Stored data
+++
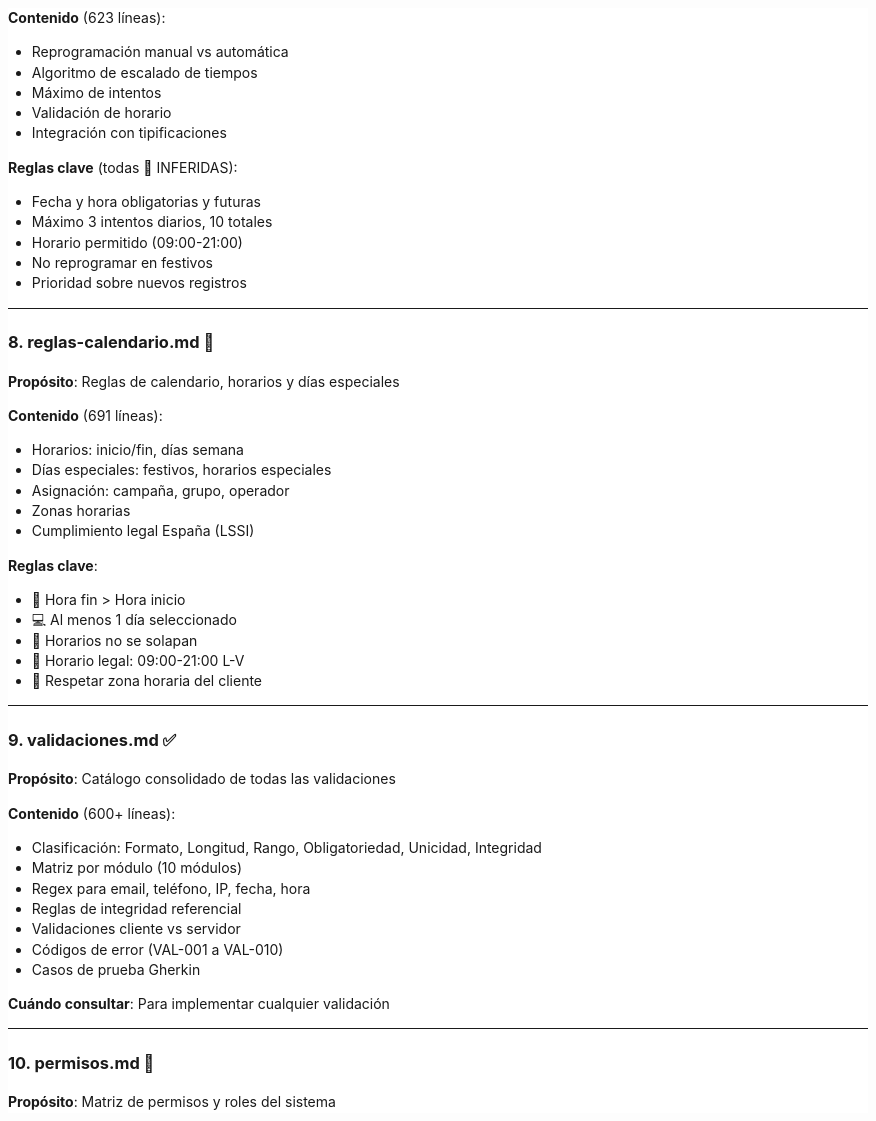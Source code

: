 **Contenido** (623 líneas):
- Reprogramación manual vs automática
- Algoritmo de escalado de tiempos
- Máximo de intentos
- Validación de horario
- Integración con tipificaciones

**Reglas clave** (todas 🧠 INFERIDAS):
- Fecha y hora obligatorias y futuras
- Máximo 3 intentos diarios, 10 totales
- Horario permitido (09:00-21:00)
- No reprogramar en festivos
- Prioridad sobre nuevos registros

---

### 8. reglas-calendario.md 📅
**Propósito**: Reglas de calendario, horarios y días especiales

**Contenido** (691 líneas):
- Horarios: inicio/fin, días semana
- Días especiales: festivos, horarios especiales
- Asignación: campaña, grupo, operador
- Zonas horarias
- Cumplimiento legal España (LSSI)

**Reglas clave**:
- 🧠 Hora fin > Hora inicio
- 💻 Al menos 1 día seleccionado
- 🧠 Horarios no se solapan
- 🧠 Horario legal: 09:00-21:00 L-V
- 🧠 Respetar zona horaria del cliente

---

### 9. validaciones.md ✅
**Propósito**: Catálogo consolidado de todas las validaciones

**Contenido** (600+ líneas):
- Clasificación: Formato, Longitud, Rango, Obligatoriedad, Unicidad, Integridad
- Matriz por módulo (10 módulos)
- Regex para email, teléfono, IP, fecha, hora
- Reglas de integridad referencial
- Validaciones cliente vs servidor
- Códigos de error (VAL-001 a VAL-010)
- Casos de prueba Gherkin

**Cuándo consultar**: Para implementar cualquier validación

---

### 10. permisos.md 🔐
**Propósito**: Matriz de permisos y roles del sistema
+++
◆ Problem description ◆
One stretch of the lines above is wanted, from the line that contains "- 🧠 Respetar zona horaria del cliente" through the line that contains "- Matriz por módulo (10 módulos)". Output it exactly.

◆ Answer for the task ◆
- 🧠 Respetar zona horaria del cliente

---

### 9. validaciones.md ✅
**Propósito**: Catálogo consolidado de todas las validaciones

**Contenido** (600+ líneas):
- Clasificación: Formato, Longitud, Rango, Obligatoriedad, Unicidad, Integridad
- Matriz por módulo (10 módulos)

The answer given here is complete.